Task item: Every line from the top of the records through the one bearing "### Bug Fixes" is to be reproduced exactly, and pictures are to be left out.

Provided data:

"""

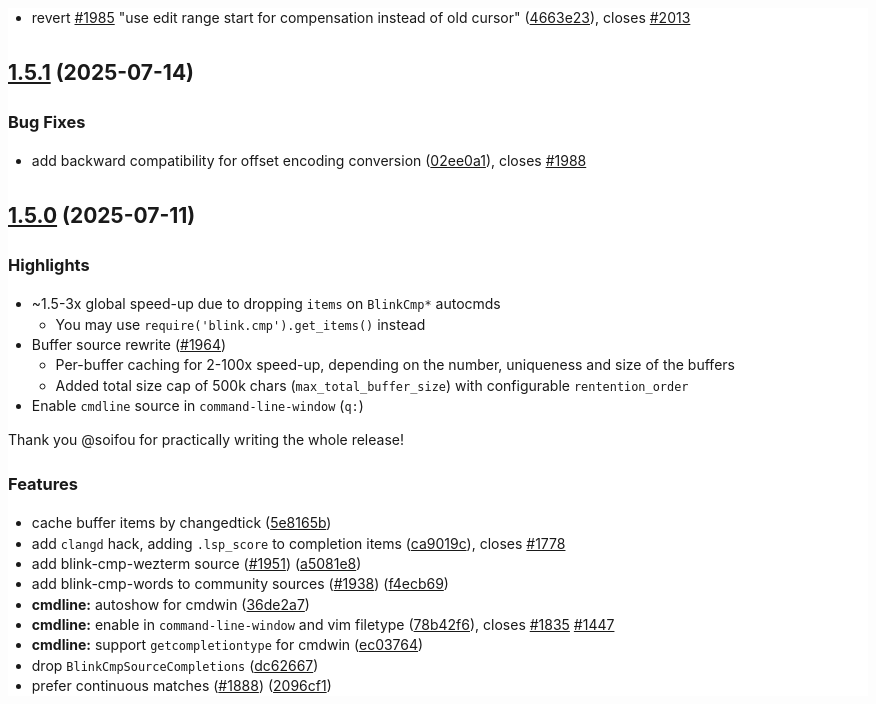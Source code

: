 * revert [#1985](https://github.com/Saghen/blink.cmp/issues/1985) "use edit range start for compensation instead of old cursor" ([4663e23](https://github.com/Saghen/blink.cmp/commit/4663e231b70f59a2f413978d4149290e46e4acde)), closes [#2013](https://github.com/Saghen/blink.cmp/issues/2013)

## [1.5.1](https://github.com/Saghen/blink.cmp/compare/v1.5.0...v1.5.1) (2025-07-14)

### Bug Fixes

* add backward compatibility for offset encoding conversion ([02ee0a1](https://github.com/Saghen/blink.cmp/commit/02ee0a164117aa3caf7af80cde3b917ad5effcde)), closes [#1988](https://github.com/Saghen/blink.cmp/issues/1988)

## [1.5.0](https://github.com/Saghen/blink.cmp/compare/v1.4.1...v1.5.0) (2025-07-11)

### Highlights

* ~1.5-3x global speed-up due to dropping `items` on `BlinkCmp*` autocmds
  * You may use `require('blink.cmp').get_items()` instead
* Buffer source rewrite ([#1964](https://github.com/Saghen/blink.cmp/issues/1964))
  * Per-buffer caching for 2-100x speed-up, depending on the number, uniqueness and size of the buffers
  * Added total size cap of 500k chars (`max_total_buffer_size`) with configurable `rentention_order`
* Enable `cmdline` source in `command-line-window` (`q:`)

Thank you @soifou for practically writing the whole release!

### Features

* cache buffer items by changedtick ([5e8165b](https://github.com/Saghen/blink.cmp/commit/5e8165bef3134b2cf95e4a5fd55042bca8753836))
* add `clangd` hack, adding `.lsp_score` to completion items ([ca9019c](https://github.com/Saghen/blink.cmp/commit/ca9019cf9ab801c0818cbc825699b8582c9cb48a)), closes [#1778](https://github.com/Saghen/blink.cmp/issues/1778)
* add blink-cmp-wezterm source ([#1951](https://github.com/Saghen/blink.cmp/issues/1951)) ([a5081e8](https://github.com/Saghen/blink.cmp/commit/a5081e88f983ec229d4f1994b6fbf1ec354bd753))
* add blink-cmp-words to community sources ([#1938](https://github.com/Saghen/blink.cmp/issues/1938)) ([f4ecb69](https://github.com/Saghen/blink.cmp/commit/f4ecb693793cfb210e0dd08ee957c5c1ce806bbc))
* **cmdline:** autoshow for cmdwin ([36de2a7](https://github.com/Saghen/blink.cmp/commit/36de2a72881b00f4cc9abe04c3c9e45ca79bfb1b))
* **cmdline:** enable in `command-line-window` and vim filetype ([78b42f6](https://github.com/Saghen/blink.cmp/commit/78b42f6e59579a814815f4960375fc97cdd34e09)), closes [#1835](https://github.com/Saghen/blink.cmp/issues/1835) [#1447](https://github.com/Saghen/blink.cmp/issues/1447)
* **cmdline:** support `getcompletiontype` for cmdwin ([ec03764](https://github.com/Saghen/blink.cmp/commit/ec03764122b028f1e0f86b885d6ad2ac9ea7cddf))
* drop `BlinkCmpSourceCompletions` ([dc62667](https://github.com/Saghen/blink.cmp/commit/dc62667aa4bdef31ff0ff4700205dff402d5818c))
* prefer continuous matches ([#1888](https://github.com/Saghen/blink.cmp/issues/1888)) ([2096cf1](https://github.com/Saghen/blink.cmp/commit/2096cf158133884738fef07f7b7d5bbf9accc237))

"""

Answer section:
Source code

: * revert [#1985](https://github.com/Saghen/blink.cmp/issues/1985) "use edit range start for compensation instead of old cursor" ([4663e23](https://github.com/Saghen/blink.cmp/commit/4663e231b70f59a2f413978d4149290e46e4acde)), closes [#2013](https://github.com/Saghen/blink.cmp/issues/2013)

## [1.5.1](https://github.com/Saghen/blink.cmp/compare/v1.5.0...v1.5.1) (2025-07-14)

### Bug Fixes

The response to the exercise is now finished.